TASK PROMPT
Among the records that follow, find the line with "Droits d’accès aux" and the line with "en cours, fermé". Set down those lines and all lines between them exactly, without adding anything.

-- EXERCISE MATERIAL follows --

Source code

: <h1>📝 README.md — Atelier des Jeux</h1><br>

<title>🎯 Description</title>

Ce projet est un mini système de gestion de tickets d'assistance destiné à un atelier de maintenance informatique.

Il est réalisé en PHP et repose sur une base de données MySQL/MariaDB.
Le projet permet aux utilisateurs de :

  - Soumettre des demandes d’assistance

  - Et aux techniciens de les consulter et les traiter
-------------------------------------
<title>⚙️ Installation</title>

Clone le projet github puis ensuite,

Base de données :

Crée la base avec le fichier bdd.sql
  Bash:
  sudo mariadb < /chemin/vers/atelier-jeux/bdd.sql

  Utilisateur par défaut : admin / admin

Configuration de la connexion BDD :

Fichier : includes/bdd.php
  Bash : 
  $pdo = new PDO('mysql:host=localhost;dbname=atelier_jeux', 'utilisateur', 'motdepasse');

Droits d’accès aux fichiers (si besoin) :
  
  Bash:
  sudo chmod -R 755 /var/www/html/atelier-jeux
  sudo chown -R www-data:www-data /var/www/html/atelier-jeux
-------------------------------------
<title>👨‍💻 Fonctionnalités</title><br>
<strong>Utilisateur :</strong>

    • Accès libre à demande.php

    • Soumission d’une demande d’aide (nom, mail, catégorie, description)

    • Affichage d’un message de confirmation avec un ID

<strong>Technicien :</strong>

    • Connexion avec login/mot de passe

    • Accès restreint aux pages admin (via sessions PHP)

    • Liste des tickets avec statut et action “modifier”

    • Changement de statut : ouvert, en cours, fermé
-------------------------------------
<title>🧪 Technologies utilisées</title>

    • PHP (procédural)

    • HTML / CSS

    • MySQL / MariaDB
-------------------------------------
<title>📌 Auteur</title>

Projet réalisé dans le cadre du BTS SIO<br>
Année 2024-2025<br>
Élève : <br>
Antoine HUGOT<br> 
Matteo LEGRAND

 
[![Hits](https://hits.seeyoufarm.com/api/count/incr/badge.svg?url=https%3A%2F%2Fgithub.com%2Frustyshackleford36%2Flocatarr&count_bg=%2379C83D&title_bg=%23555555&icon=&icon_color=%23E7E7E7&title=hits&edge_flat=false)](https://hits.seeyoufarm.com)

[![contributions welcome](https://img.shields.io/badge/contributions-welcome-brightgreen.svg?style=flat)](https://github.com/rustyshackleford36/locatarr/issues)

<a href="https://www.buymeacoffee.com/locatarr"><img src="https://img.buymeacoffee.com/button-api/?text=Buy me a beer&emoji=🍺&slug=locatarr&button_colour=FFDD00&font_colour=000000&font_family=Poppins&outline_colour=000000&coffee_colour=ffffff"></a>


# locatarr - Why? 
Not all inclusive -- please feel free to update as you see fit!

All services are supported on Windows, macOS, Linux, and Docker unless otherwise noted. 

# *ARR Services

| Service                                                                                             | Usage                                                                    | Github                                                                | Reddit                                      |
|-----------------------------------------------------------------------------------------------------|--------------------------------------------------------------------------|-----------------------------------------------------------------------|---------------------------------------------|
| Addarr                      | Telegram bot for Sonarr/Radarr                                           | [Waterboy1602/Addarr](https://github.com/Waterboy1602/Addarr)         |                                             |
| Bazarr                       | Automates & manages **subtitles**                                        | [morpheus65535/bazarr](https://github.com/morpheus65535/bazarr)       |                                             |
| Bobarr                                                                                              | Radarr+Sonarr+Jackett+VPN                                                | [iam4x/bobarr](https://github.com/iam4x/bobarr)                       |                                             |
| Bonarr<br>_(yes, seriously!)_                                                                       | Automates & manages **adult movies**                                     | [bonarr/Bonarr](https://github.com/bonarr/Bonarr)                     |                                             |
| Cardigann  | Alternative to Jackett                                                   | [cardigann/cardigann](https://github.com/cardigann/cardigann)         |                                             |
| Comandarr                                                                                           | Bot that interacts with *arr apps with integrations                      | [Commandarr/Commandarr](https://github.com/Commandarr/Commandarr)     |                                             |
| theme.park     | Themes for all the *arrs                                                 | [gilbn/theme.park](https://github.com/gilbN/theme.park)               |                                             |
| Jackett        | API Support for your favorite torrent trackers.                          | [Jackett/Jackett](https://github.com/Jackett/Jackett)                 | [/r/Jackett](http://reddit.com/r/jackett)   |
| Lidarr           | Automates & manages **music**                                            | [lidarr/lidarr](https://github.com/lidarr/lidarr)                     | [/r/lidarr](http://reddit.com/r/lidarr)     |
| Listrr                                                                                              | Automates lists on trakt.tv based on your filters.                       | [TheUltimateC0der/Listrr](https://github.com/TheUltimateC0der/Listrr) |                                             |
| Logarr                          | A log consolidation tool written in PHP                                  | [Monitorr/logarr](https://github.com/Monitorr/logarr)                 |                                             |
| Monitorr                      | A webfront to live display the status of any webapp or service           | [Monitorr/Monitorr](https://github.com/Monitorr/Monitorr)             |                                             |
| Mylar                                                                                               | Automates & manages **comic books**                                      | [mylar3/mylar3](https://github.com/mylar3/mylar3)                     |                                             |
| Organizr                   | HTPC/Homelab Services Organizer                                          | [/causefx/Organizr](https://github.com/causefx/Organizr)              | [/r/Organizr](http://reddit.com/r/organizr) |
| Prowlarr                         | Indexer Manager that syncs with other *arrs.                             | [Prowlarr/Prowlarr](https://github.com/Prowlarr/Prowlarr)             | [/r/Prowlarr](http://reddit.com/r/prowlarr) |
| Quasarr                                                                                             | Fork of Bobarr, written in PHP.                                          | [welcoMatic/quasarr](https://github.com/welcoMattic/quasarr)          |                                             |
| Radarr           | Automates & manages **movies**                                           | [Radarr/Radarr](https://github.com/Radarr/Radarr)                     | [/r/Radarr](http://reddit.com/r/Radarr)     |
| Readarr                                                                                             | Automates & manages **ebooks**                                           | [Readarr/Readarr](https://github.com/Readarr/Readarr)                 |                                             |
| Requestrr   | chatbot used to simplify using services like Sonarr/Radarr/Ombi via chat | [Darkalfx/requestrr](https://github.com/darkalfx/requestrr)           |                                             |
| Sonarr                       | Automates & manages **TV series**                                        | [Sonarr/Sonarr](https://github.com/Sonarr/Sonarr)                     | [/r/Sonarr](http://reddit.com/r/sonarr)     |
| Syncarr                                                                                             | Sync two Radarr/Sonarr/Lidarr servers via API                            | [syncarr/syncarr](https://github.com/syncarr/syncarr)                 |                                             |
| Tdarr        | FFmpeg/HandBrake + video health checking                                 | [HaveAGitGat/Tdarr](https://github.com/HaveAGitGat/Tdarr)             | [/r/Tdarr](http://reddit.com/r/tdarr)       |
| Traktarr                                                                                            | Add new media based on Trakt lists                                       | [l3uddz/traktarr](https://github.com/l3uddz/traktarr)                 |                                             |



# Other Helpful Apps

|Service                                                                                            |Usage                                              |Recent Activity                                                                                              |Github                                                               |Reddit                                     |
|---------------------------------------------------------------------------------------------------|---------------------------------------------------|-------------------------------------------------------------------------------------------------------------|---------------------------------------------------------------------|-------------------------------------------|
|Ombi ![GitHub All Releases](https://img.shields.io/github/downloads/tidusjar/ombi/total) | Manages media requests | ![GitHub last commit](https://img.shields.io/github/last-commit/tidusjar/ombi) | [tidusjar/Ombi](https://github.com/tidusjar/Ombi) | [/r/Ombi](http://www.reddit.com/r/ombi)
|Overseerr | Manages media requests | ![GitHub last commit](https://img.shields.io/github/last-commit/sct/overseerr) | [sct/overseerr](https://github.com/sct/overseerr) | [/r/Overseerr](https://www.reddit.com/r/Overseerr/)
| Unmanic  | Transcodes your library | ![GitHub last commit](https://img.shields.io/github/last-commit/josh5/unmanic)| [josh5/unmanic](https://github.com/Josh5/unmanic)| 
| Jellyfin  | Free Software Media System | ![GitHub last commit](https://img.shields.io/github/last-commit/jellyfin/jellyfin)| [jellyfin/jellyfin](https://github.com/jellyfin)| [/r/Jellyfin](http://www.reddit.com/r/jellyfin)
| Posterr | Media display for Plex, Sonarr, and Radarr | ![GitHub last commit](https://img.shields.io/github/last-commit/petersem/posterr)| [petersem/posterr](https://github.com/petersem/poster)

-- EXERCISE MATERIAL concluded --

SOLUTION
Droits d’accès aux fichiers (si besoin) :
  
  Bash:
  sudo chmod -R 755 /var/www/html/atelier-jeux
  sudo chown -R www-data:www-data /var/www/html/atelier-jeux
-------------------------------------
<title>👨‍💻 Fonctionnalités</title><br>
<strong>Utilisateur :</strong>

    • Accès libre à demande.php

    • Soumission d’une demande d’aide (nom, mail, catégorie, description)

    • Affichage d’un message de confirmation avec un ID

<strong>Technicien :</strong>

    • Connexion avec login/mot de passe

    • Accès restreint aux pages admin (via sessions PHP)

    • Liste des tickets avec statut et action “modifier”

    • Changement de statut : ouvert, en cours, fermé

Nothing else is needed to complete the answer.